Scan the records for the word "select". Copy each line that includes it.

[Start of section]

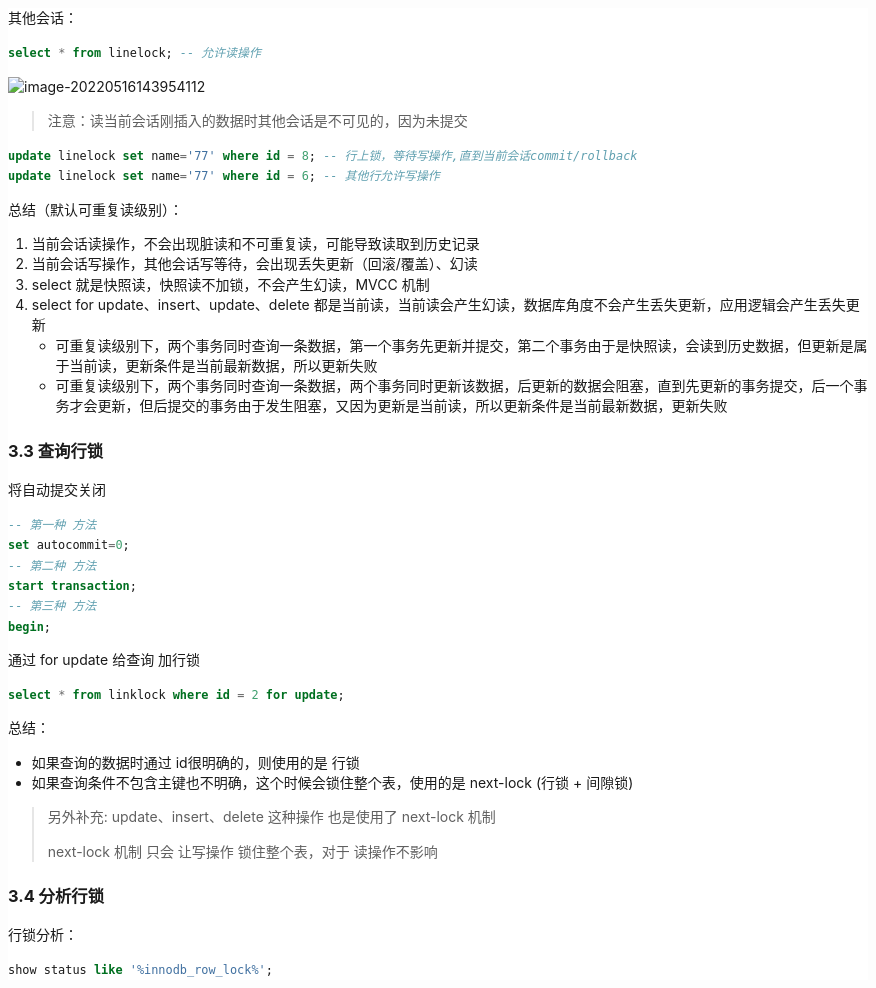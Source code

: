 其他会话：

```sql
select * from linelock; -- 允许读操作
```

![image-20220516143954112](https://yupeng-tuchuang.oss-cn-shenzhen.aliyuncs.com/image-20220516143954112.png)

> 注意：读当前会话刚插入的数据时其他会话是不可见的，因为未提交

```sql
update linelock set name='77' where id = 8; -- 行上锁，等待写操作,直到当前会话commit/rollback
update linelock set name='77' where id = 6; -- 其他行允许写操作
```

总结（默认可重复读级别）：

1. 当前会话读操作，不会出现脏读和不可重复读，可能导致读取到历史记录
2. 当前会话写操作，其他会话写等待，会出现丢失更新（回滚/覆盖）、幻读
3. select 就是快照读，快照读不加锁，不会产生幻读，MVCC 机制
4. select for update、insert、update、delete 都是当前读，当前读会产生幻读，数据库角度不会产生丢失更新，应用逻辑会产生丢失更新
   -  可重复读级别下，两个事务同时查询一条数据，第一个事务先更新并提交，第二个事务由于是快照读，会读到历史数据，但更新是属于当前读，更新条件是当前最新数据，所以更新失败
   - 可重复读级别下，两个事务同时查询一条数据，两个事务同时更新该数据，后更新的数据会阻塞，直到先更新的事务提交，后一个事务才会更新，但后提交的事务由于发生阻塞，又因为更新是当前读，所以更新条件是当前最新数据，更新失败

### 3.3 查询行锁

将自动提交关闭

```sql
-- 第一种 方法
set autocommit=0;
-- 第二种 方法
start transaction;
-- 第三种 方法
begin;
```

通过 for update 给查询 加行锁

```sql
select * from linklock where id = 2 for update;
```

总结：

- 如果查询的数据时通过 id很明确的，则使用的是 行锁
- 如果查询条件不包含主键也不明确，这个时候会锁住整个表，使用的是 next-lock (行锁 + 间隙锁)

>  另外补充: update、insert、delete 这种操作 也是使用了 next-lock 机制
>
> next-lock 机制 只会 让写操作 锁住整个表，对于 读操作不影响

### 3.4 分析行锁

行锁分析：

```sql
show status like '%innodb_row_lock%';
```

[End of section]

> **Solution to this task**
select * from linelock; -- 允许读操作
3. select 就是快照读，快照读不加锁，不会产生幻读，MVCC 机制
4. select for update、insert、update、delete 都是当前读，当前读会产生幻读，数据库角度不会产生丢失更新，应用逻辑会产生丢失更新
select * from linklock where id = 2 for update;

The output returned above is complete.